▶ [PROVIDED INFORMATION]:
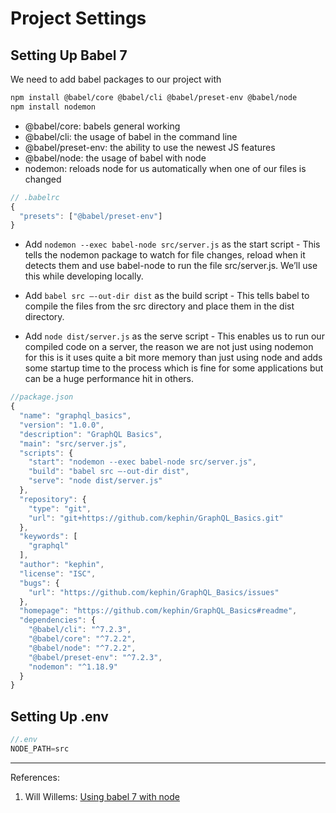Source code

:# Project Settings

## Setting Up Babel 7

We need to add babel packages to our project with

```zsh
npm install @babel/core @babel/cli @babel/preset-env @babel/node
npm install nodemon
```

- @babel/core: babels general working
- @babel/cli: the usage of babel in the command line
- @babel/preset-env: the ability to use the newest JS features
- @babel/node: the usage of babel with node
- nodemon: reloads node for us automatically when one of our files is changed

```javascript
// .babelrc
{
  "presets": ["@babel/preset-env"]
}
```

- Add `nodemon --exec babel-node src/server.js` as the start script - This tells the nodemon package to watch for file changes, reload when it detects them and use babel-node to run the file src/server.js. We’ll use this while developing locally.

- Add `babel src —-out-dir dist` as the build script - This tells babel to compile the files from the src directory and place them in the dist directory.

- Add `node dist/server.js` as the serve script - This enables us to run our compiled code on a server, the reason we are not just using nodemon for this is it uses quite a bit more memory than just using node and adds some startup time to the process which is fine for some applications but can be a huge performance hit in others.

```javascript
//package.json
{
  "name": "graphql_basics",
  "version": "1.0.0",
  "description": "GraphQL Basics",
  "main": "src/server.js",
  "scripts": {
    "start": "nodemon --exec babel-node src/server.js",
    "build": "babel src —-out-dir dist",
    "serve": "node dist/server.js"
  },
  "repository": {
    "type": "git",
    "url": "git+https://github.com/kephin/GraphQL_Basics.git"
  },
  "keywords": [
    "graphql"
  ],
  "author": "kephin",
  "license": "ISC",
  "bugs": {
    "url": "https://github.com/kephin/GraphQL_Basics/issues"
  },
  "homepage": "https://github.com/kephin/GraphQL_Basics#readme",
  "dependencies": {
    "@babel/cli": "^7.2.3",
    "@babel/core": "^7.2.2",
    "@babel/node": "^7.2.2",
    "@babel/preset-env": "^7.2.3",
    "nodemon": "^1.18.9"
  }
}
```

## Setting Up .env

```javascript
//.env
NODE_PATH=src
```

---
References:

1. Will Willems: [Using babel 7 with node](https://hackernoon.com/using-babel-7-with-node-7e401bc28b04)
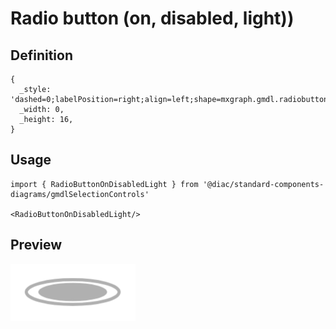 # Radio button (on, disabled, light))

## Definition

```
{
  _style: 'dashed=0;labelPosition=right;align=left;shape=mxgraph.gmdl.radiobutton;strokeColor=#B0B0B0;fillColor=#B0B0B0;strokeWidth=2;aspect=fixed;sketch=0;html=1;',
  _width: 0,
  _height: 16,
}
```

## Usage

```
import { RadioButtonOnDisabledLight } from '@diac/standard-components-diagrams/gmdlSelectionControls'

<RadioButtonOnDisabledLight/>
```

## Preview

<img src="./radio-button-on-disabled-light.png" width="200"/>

▶ [WHAT IS BEING ASKED]: Among the lines above, find those containing the word "install" and copy each.

▶ [SOLVED EXERCISE]:
npm install @babel/core @babel/cli @babel/preset-env @babel/node
npm install nodemon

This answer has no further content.